Dennis Jaheruddin
Dennis Jaheruddin

Reputation: 21561

Enforcing well balanced parallelism in a unkeyed Flink stream

Based on my understanding of Flink, it introduces parallelism based on keys (keygroups). However, suppose one had a massive unkeyed stream and would like the work to be done in parallel, what would be the best way to achieve this?

If the stream has some fields, one might think about keying by one of the fields arbirtrarily, however this does not guarantee that the workload will be balanced properly. For instance because one value in that field may occur in 90% of the messages. Hence my question:

How to enforce well balanced parallelism in Flink, without prior knowledge of what is in the stream


One potential solution I could think of is to assign a random number to each message (say 1-3 if you want to have a parallelism of 3, or 1-1000 if you want parallelism to be more flexible). However, I wondered if this was the recommended approach as it does not feel very elegant.

Upvotes: 2

Views: 1242

Answers (1)

David Anderson
David Anderson

Reputation: 43707

keyBy is one way to specify stream partitioning, and it is especially useful, since you are guaranteed that all stream elements with the same key will be processed together. This is the basis for stateful stream processing with Flink.

However, if you don't need to use key-partitioned state, and instead care about ensuring that the partitions are well balanced, you can use shuffle() or rebalance() to cause a random or round-robin partitioning. See the docs for more details. You can also implement a custom partitioner, if you want more explicit control.

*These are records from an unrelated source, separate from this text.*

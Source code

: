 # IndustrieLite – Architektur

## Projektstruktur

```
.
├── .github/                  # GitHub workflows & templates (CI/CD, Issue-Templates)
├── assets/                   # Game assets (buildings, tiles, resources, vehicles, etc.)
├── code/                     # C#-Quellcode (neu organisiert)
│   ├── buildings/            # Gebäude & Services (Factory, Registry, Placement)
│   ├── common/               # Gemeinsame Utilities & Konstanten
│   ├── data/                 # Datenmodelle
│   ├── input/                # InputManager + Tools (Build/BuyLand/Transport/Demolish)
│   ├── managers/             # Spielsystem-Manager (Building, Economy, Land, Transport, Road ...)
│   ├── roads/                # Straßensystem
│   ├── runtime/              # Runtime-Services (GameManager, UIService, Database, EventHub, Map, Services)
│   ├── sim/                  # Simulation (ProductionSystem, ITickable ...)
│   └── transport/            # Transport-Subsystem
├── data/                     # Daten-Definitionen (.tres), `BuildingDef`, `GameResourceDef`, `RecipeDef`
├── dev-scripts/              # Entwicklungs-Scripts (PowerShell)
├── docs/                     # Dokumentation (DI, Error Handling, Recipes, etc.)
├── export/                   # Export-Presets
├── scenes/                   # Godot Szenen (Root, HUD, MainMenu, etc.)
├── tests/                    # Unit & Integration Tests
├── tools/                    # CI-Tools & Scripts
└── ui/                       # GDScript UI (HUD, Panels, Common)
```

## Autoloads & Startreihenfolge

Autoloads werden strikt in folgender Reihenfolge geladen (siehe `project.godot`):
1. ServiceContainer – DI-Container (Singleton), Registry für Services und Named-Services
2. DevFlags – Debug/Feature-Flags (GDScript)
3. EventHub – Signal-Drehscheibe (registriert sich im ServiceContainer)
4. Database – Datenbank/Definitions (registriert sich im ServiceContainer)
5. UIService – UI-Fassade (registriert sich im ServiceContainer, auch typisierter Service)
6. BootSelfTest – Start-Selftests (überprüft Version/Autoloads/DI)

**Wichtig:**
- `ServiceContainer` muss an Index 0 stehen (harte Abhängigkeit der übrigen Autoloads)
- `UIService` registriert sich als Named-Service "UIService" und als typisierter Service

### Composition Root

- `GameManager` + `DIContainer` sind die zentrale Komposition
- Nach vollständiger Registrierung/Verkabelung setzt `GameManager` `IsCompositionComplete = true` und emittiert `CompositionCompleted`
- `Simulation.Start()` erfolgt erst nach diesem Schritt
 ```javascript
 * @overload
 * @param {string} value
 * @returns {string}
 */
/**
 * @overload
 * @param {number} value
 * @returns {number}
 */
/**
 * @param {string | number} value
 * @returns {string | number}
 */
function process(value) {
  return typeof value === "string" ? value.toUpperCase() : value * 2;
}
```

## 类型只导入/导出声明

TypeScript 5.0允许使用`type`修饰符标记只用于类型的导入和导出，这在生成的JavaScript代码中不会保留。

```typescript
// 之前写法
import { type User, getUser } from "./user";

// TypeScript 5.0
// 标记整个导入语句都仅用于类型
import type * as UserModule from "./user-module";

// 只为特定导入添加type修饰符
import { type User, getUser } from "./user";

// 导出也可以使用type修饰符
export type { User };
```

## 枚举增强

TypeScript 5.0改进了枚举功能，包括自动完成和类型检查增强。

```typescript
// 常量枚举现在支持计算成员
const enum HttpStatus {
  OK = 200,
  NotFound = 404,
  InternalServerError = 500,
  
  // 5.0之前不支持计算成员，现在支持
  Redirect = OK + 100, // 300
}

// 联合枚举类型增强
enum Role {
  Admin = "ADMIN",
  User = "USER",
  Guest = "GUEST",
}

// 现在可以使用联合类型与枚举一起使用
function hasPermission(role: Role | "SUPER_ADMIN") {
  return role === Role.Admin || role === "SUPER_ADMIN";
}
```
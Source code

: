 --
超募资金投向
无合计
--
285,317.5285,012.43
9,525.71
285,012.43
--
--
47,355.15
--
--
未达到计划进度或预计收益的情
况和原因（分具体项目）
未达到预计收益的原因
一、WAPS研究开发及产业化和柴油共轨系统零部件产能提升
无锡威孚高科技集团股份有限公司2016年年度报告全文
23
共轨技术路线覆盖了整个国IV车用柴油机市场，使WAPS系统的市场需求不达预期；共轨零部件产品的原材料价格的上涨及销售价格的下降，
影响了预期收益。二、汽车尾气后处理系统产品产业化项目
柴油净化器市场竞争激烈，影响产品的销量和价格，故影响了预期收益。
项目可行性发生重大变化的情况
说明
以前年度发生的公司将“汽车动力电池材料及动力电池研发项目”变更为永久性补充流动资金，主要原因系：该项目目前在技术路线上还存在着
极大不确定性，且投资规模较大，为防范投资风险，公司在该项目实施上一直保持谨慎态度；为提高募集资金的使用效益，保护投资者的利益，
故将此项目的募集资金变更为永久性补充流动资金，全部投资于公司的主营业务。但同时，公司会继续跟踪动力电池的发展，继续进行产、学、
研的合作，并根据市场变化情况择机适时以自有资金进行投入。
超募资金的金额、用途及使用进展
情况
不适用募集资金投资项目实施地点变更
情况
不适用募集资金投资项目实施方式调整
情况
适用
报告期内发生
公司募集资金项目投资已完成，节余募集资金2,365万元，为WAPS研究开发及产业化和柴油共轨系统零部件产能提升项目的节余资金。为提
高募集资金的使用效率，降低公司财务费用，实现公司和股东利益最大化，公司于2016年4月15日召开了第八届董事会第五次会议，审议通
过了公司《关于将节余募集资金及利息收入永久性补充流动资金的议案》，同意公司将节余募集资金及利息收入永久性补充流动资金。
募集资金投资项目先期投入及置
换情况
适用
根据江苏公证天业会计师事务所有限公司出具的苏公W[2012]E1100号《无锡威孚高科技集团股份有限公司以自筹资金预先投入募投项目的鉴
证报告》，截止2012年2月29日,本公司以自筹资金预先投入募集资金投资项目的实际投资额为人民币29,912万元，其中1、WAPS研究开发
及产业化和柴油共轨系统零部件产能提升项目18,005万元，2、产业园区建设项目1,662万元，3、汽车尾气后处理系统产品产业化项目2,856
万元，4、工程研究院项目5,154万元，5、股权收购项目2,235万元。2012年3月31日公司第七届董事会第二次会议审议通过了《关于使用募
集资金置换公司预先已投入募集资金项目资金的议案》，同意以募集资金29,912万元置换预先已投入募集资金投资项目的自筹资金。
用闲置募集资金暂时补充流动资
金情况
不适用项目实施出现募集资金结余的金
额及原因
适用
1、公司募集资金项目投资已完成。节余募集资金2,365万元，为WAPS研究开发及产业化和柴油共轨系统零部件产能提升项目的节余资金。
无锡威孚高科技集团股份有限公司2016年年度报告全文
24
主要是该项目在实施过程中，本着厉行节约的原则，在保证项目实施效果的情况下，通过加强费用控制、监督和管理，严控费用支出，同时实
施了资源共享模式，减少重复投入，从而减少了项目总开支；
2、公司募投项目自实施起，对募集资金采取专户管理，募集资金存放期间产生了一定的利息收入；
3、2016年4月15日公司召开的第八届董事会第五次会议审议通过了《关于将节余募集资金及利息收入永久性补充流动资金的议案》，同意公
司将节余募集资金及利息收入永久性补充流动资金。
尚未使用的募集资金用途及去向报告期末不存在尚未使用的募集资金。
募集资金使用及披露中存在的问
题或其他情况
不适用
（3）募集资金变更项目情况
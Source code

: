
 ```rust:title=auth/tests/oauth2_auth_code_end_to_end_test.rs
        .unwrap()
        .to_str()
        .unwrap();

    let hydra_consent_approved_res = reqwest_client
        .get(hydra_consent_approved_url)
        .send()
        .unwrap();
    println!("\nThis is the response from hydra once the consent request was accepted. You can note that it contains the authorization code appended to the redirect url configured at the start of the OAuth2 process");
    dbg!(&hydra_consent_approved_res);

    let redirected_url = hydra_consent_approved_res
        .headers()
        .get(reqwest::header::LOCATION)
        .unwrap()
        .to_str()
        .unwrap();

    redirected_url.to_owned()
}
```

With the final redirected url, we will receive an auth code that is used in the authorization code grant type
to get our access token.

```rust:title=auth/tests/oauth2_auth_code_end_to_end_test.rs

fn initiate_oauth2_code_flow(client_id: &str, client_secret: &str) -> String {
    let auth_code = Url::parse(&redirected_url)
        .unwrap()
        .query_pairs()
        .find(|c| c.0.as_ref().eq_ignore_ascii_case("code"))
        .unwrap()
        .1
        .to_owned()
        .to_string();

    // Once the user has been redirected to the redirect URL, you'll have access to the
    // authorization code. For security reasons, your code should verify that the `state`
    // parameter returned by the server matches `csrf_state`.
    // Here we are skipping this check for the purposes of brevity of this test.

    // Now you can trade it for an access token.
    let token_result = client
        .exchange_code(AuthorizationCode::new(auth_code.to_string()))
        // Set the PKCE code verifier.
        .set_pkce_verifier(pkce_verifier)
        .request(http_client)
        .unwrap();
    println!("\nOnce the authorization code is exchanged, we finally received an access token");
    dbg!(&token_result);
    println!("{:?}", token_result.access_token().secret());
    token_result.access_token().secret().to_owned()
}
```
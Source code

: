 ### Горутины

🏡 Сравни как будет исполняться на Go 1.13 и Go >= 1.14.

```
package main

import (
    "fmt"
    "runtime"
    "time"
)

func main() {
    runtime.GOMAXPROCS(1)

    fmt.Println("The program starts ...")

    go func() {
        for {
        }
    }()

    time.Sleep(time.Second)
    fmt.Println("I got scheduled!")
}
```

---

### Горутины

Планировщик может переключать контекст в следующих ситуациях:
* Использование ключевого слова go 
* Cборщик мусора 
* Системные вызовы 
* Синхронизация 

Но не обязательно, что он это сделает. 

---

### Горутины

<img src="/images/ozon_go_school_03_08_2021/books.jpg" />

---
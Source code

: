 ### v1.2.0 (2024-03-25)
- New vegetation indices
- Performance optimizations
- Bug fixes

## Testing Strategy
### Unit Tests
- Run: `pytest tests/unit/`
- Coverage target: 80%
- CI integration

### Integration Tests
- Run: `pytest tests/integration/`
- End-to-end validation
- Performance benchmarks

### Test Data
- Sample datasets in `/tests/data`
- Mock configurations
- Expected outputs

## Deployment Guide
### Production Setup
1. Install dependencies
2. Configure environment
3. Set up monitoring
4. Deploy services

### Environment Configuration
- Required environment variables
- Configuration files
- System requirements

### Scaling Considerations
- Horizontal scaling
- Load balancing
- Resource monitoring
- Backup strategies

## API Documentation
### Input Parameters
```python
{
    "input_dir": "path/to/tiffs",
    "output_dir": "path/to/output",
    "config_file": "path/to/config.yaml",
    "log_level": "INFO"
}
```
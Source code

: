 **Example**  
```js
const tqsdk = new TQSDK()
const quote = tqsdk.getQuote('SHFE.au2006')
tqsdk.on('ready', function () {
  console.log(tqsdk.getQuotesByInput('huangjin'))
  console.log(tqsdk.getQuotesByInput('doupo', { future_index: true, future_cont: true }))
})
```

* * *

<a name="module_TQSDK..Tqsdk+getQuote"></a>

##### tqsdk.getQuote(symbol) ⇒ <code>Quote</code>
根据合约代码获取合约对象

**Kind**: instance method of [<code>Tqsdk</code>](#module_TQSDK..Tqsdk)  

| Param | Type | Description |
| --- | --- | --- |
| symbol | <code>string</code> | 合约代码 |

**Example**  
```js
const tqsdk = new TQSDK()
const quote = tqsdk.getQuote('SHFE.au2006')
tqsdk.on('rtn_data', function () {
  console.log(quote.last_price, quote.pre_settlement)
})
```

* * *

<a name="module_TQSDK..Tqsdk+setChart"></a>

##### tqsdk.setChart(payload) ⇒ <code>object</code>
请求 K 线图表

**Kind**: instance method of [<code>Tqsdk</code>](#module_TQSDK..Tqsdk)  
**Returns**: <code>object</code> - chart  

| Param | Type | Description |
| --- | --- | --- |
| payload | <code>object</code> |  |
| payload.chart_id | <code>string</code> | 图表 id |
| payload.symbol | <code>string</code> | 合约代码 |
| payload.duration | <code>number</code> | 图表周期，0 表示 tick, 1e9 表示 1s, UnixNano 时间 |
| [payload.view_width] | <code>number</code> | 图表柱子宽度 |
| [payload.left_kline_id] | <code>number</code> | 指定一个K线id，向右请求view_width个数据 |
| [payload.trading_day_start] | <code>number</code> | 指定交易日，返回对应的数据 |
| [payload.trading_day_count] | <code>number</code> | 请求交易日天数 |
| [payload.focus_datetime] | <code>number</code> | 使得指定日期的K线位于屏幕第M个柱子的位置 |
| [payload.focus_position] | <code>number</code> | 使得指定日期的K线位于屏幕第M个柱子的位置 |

BTW, if you do want to key the stream by a random number, do not do something like keyBy(new Random.nextInt(n)). It's imperative that the key selector be deterministic. This is necessary because the keys do not travel with the stream records -- instead, the key selector function is used to compute the key whenever it is needed. So for random keying, add another field to your events and populate it with a random number, and use that as the key. This technique is useful when you want to use keyed state or timers, but don't have anything suitable to use as a key.